Katja, Guillén, Stefania
After Data Activism: reactions to civil society's engagement with data
* Guillén Torres (University of Amsterdam)
* Katja Mayer (Technical University Munich)
* Stefania Milan (University of Amsterdam)
This panel focuses on data practices that hinder rather than foster
civil society's political engagement. We invite you to discuss how data
governance, data science and social technologies are co-producing
asymmetries of power.
By foregrounding the constitutive power of information to shape social
reality (Braman, 2006), recent approaches to datafication have
highlighted data's active role in configuring new ways of engaging
politically with -while dissolving the barriers between- public policy,
economy, science, nature and culture (Milan & van der Velden, 2016).

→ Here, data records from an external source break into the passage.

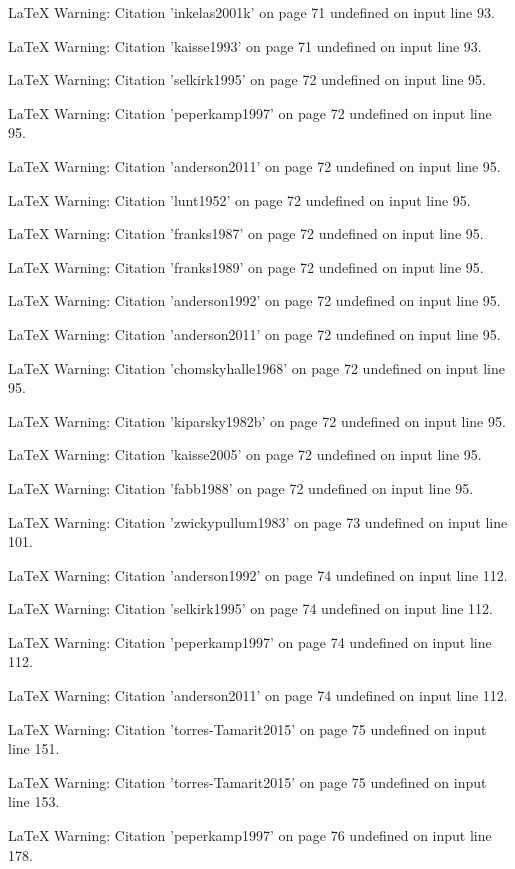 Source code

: LaTeX Warning: Citation 'inkelas2001k' on page 71 undefined on input line 93.


LaTeX Warning: Citation 'kaisse1993' on page 71 undefined on input line 93.


LaTeX Warning: Citation 'selkirk1995' on page 72 undefined on input line 95.


LaTeX Warning: Citation 'peperkamp1997' on page 72 undefined on input line 95.


LaTeX Warning: Citation 'anderson2011' on page 72 undefined on input line 95.


LaTeX Warning: Citation 'lunt1952' on page 72 undefined on input line 95.


LaTeX Warning: Citation 'franks1987' on page 72 undefined on input line 95.


LaTeX Warning: Citation 'franks1989' on page 72 undefined on input line 95.


LaTeX Warning: Citation 'anderson1992' on page 72 undefined on input line 95.


LaTeX Warning: Citation 'anderson2011' on page 72 undefined on input line 95.


LaTeX Warning: Citation 'chomskyhalle1968' on page 72 undefined on input line 95.


LaTeX Warning: Citation 'kiparsky1982b' on page 72 undefined on input line 95.


LaTeX Warning: Citation 'kaisse2005' on page 72 undefined on input line 95.


LaTeX Warning: Citation 'fabb1988' on page 72 undefined on input line 95.


LaTeX Warning: Citation 'zwickypullum1983' on page 73 undefined on input line 101.


LaTeX Warning: Citation 'anderson1992' on page 74 undefined on input line 112.


LaTeX Warning: Citation 'selkirk1995' on page 74 undefined on input line 112.


LaTeX Warning: Citation 'peperkamp1997' on page 74 undefined on input line 112.


LaTeX Warning: Citation 'anderson2011' on page 74 undefined on input line 112.


LaTeX Warning: Citation 'torres-Tamarit2015' on page 75 undefined on input line 151.


LaTeX Warning: Citation 'torres-Tamarit2015' on page 75 undefined on input line 153.


LaTeX Warning: Citation 'peperkamp1997' on page 76 undefined on input line 178.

Thus, the term data activism has been used to study practices in which
data plays a crucial role in shaping civil society's agenda, in
particular when taking action against governmental or corporate
practices of injustice or misinformation. Today, various actors embrace
the "data as new oil" metaphor and we even witness multiple forms of
"open-washing" of politics and economies (e.g. transparency). Other
actors however, have lately shown reluctance to support civic engagement
with data, implementing strategies of information control at different
scales: from the enactment of government-wide policies that make
difficult access to data, to recurrent denials of information requests,
passing by the wilful production of the opaqueness of Automated Decision
Making or scoring systems.
This panel focuses on how certain actors are taking advantage of
information's capacity to shape social reality, with a special focus on
data practices that resist rather than foster citizens' political
engagement. We invite you to discuss how mechanisms of information
control produce and sustain asymmetries of power, often in complicity
with data science and social technologies. We further welcome
contributions focused on experiences with data activism through the
mobilisation of open data and public sector information, or dealing with
the political aftermath of data-driven projects.